Si tout bouge au premier acte,  tout est figé au deuxième, dans une sorte de forêt primaire et pétrifiée faites d’os de baleine disposées savamment (un sanctuaire ?) autour d’une pierre noire, une sorte de Lapis niger qui devient transparente au coeur de la nuit d’amour, figée qui d’une certaine manière fige aussi les protagonistes, dont le jeu est réduit au minimum, volontairement : le duo de l’abstraction amoureuse ne peut être perturbé par des attouchements ou des choses de « vivants », on est ailleurs, dans les limbes de l’amour, dans l’espace où tout n’est plus que représentation « Le monde comme volonté et représentation » dirait Schopenhauer : donc les amants ne se touchent quasiment pas, ils chantent chacun dans son espace – souvenir de Wieland, souvenir des mises en scène des années 70, mais dès que l’amour est évoqué, les deux êtres se positionnent en des points opposés du plateau, ou chantent face à la salle, sans se toucher.
Pendant les deux premiers actes, les vêtements, les coiffures nous renvoient à une sorte d’origine comme un Urwelt primitif lointain, fantasmé, irréel, vaguement sauvage un monde d’ombres, de quelques rais de lumière, sans vraie consistance. L’idée d’un Melot vieillard physiquement déchu, (très bon Andrew Rees) étayé, d’un corps tordu, est une des bonnes idées de la mise en scène, qui explique à la fois la jalousie éprouvée envers Tristan, et la scène du « duel », au demeurant assez mal réalisée, même si l’idée d’Isolde s’interposant n’est pas mauvaise en soi. Quant à Marke, il est au contraire dans la force de l’âge, de l’âge de Tristan ou peu s’en faut, – et d’ailleurs à ce titre, le timbre clair de Steven Humes est plutôt bienvenu – et cela donne au drame une couleur encore plus humaine : se détourner d’un Marke vieillard à qui Isolde serait vendue pour embrasser une histoire de couple « banal » et de trahison d’amitié plus que de vassalité.

Le troisième acte barré par un cube (une chambre) aux reflets multiples et où se reflète même le chef d’orchestre, et bien entendu le monde et le son se mélangent : et la musique (le chef) devient elle-même drame.
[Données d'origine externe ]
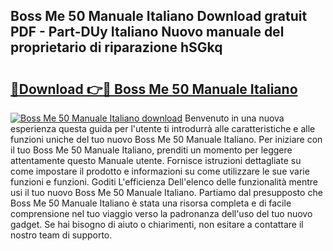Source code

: ## Boss Me 50 Manuale Italiano Download gratuit PDF - Part-DUy Italiano Nuovo manuale del proprietario di riparazione hSGkq

# <h2><a href="http://dfgvs8v.blite.top/?on=Boss+Me+50+Manuale+Italiano">🔗Download 👉🔴 Boss Me 50 Manuale Italiano</a></h2>

[![Boss Me 50 Manuale Italiano download](https://i.imgur.com/lujVjoI.png)](http://dfgvs8v.blite.top/?on=Boss+Me+50+Manuale+Italiano)
Benvenuto in una nuova esperienza questa guida per l'utente ti introdurrà alle caratteristiche e alle funzioni uniche del tuo nuovo Boss Me 50 Manuale Italiano. Per iniziare con il tuo Boss Me 50 Manuale Italiano, prenditi un momento per leggere attentamente questo Manuale utente. Fornisce istruzioni dettagliate su come impostare il prodotto e informazioni su come utilizzare le sue varie funzioni e funzioni. Goditi L'efficienza Dell'elenco delle funzionalità mentre usi il tuo nuovo Boss Me 50 Manuale Italiano. Partiamo dal presupposto che Boss Me 50 Manuale Italiano è stata una risorsa completa e di facile comprensione nel tuo viaggio verso la padronanza dell'uso del tuo nuovo gadget. Se hai bisogno di aiuto o chiarimenti, non esitare a contattare il nostro team di supporto.
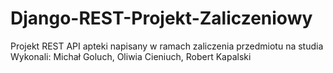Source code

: # Django-REST-Projekt-Zaliczeniowy
Projekt REST API apteki napisany w ramach zaliczenia przedmiotu na studia
Wykonali: Michał Goluch, Oliwia Cieniuch, Robert Kapalski

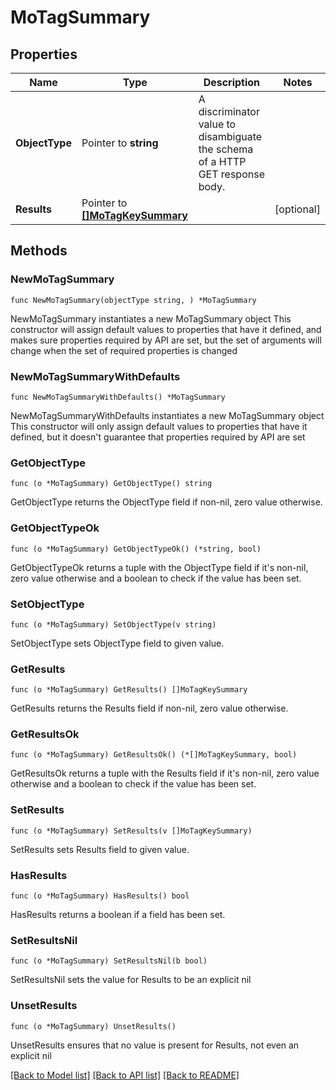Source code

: # MoTagSummary

## Properties

Name | Type | Description | Notes
------------ | ------------- | ------------- | -------------
**ObjectType** | Pointer to **string** | A discriminator value to disambiguate the schema of a HTTP GET response body. | 
**Results** | Pointer to [**[]MoTagKeySummary**](MoTagKeySummary.md) |  | [optional] 

## Methods

### NewMoTagSummary

`func NewMoTagSummary(objectType string, ) *MoTagSummary`

NewMoTagSummary instantiates a new MoTagSummary object
This constructor will assign default values to properties that have it defined,
and makes sure properties required by API are set, but the set of arguments
will change when the set of required properties is changed

### NewMoTagSummaryWithDefaults

`func NewMoTagSummaryWithDefaults() *MoTagSummary`

NewMoTagSummaryWithDefaults instantiates a new MoTagSummary object
This constructor will only assign default values to properties that have it defined,
but it doesn't guarantee that properties required by API are set

### GetObjectType

`func (o *MoTagSummary) GetObjectType() string`

GetObjectType returns the ObjectType field if non-nil, zero value otherwise.

### GetObjectTypeOk

`func (o *MoTagSummary) GetObjectTypeOk() (*string, bool)`

GetObjectTypeOk returns a tuple with the ObjectType field if it's non-nil, zero value otherwise
and a boolean to check if the value has been set.

### SetObjectType

`func (o *MoTagSummary) SetObjectType(v string)`

SetObjectType sets ObjectType field to given value.


### GetResults

`func (o *MoTagSummary) GetResults() []MoTagKeySummary`

GetResults returns the Results field if non-nil, zero value otherwise.

### GetResultsOk

`func (o *MoTagSummary) GetResultsOk() (*[]MoTagKeySummary, bool)`

GetResultsOk returns a tuple with the Results field if it's non-nil, zero value otherwise
and a boolean to check if the value has been set.

### SetResults

`func (o *MoTagSummary) SetResults(v []MoTagKeySummary)`

SetResults sets Results field to given value.

### HasResults

`func (o *MoTagSummary) HasResults() bool`

HasResults returns a boolean if a field has been set.

### SetResultsNil

`func (o *MoTagSummary) SetResultsNil(b bool)`

 SetResultsNil sets the value for Results to be an explicit nil

### UnsetResults
`func (o *MoTagSummary) UnsetResults()`

UnsetResults ensures that no value is present for Results, not even an explicit nil

[[Back to Model list]](../README.md#documentation-for-models) [[Back to API list]](../README.md#documentation-for-api-endpoints) [[Back to README]](../README.md)


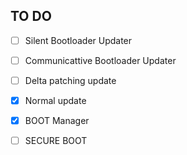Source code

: ## TO DO 
- [ ] Silent Bootloader Updater
- [ ] Communicattive Bootloader Updater
- [ ] Delta patching update
- [x] Normal update
- [x] BOOT Manager
- [ ] SECURE BOOT

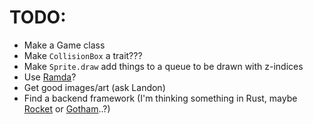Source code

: # TODO:

 - Make a Game class
 - Make `CollisionBox` a trait???
 - Make `Sprite.draw` add things to a queue to be drawn with z-indices
 - Use [Ramda](https://ramdajs.com/)?
 - Get good images/art (ask Landon)
 - Find a backend framework (I'm thinking something in Rust, maybe [Rocket](https://rocket.rs/) or [Gotham](https://gotham.rs/)..?)

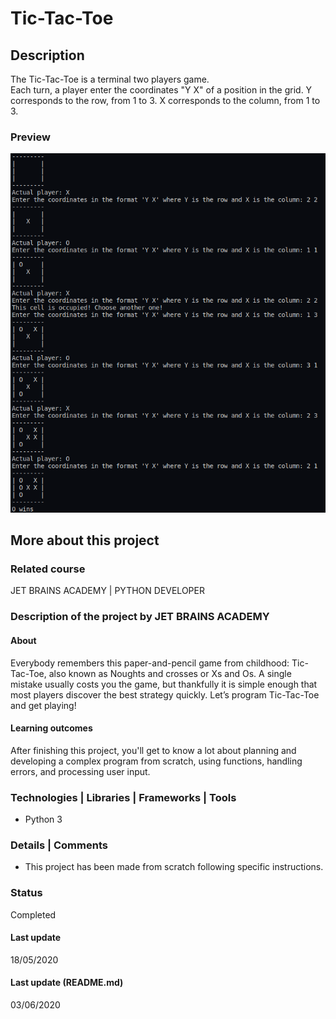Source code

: # Tic-Tac-Toe

## Description
The Tic-Tac-Toe is a terminal two players game.  
Each turn, a player enter the coordinates "Y X" of a position in the grid. Y corresponds to the row, from 1 to 3. X corresponds to the column, from 1 to 3.

### Preview
![alt text](screenshot.png "Screenshot")

## More about this project

### Related course
JET BRAINS ACADEMY | PYTHON DEVELOPER

### Description of the project by JET BRAINS ACADEMY

#### About
Everybody remembers this paper-and-pencil game from childhood: Tic-Tac-Toe, also known as Noughts and crosses or Xs and Os. A single mistake usually costs you the game, but thankfully it is simple enough that most players discover the best strategy quickly. Let’s program Tic-Tac-Toe and get playing!

#### Learning outcomes
After finishing this project, you'll get to know a lot about planning and developing a complex program from scratch, using functions, handling errors, and processing user input.

### Technologies | Libraries | Frameworks | Tools  
- Python 3

### Details | Comments
- This project has been made from scratch following specific instructions. 

### Status
Completed

#### Last update
18/05/2020

#### Last update (README.md)
03/06/2020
Plus de « Urwelt », plus de perruques ; les personnages sont dans leur naturel d’individus, Isolde avec ses cheveux courts (elle avait une longue perruque) Brangäne de même  ainsi que tous les protagonistes masculins : Melot méconnaissable ne se reconnaît que par sa canne-béquille. Ce basculement du temps interdit tout effet de suivi des 1/2ème actes et du 3ème.  Le troisième est « révélateur », au sens photographique du terme (la chambre est noire…) d’une situation et le sarcophage révèle le destin de cette histoire. Mais il n’y plus ni histoire ni suite, mais simplement un espace commun où ce que nous venons de vivre aux actes I et II devient une sorte de rêve commun des protagonistes et de Tristan qui revit l’histoire dans un mouvement semblable à ce que faisait Sautet dans «Les choses de la vie», mais qui est aussi déjà mort et embaumé, comme si on entrait déjà dans le mythe ou qui va compléter la lignée des morts – si le sarcophage est celui du père de Tristan. Et les scènes finales, après le déchirant monologue de Tristan et l’ailleurs auquel il renvoie, c’est l’intrusion du monde (Kurwenal, Marke, Brangäne) en un authentique jeu de massacre qui va contraster avec la Liebestod, inscrire dans la chambre noire devenue chambre de lumière où Isolde apparaît en contrejour puis s’éloigne, en une image non d’apaisement, mais d’abstraction où l’espace s’élargit et respire (d’où le crescendo final inattendu) dans un contre jour sublime. C’est du moins ce que j’ai pu ressentir en voyant le spectacle. Audi a beaucoup travaillé la lumière, avec des ambiances très subtilement variées : Jean Kalman a fait un magnifique travail, car la lumière, le jour et la nuit sont des protagonistes de cette histoire : dans Tristan (c’est dit au 2ème acte) la lumière, c’est la mort et la nuit c’est la vie. Chaque rai de lumière est une intrusion mortelle. Tout cela est cohérent, mais ne va pas assez loin, n’est pas toujours clairement affiché, dans un décor de Christoph Hetzer au total pour mon goût relativement laid, malgré de très beaux éclairages.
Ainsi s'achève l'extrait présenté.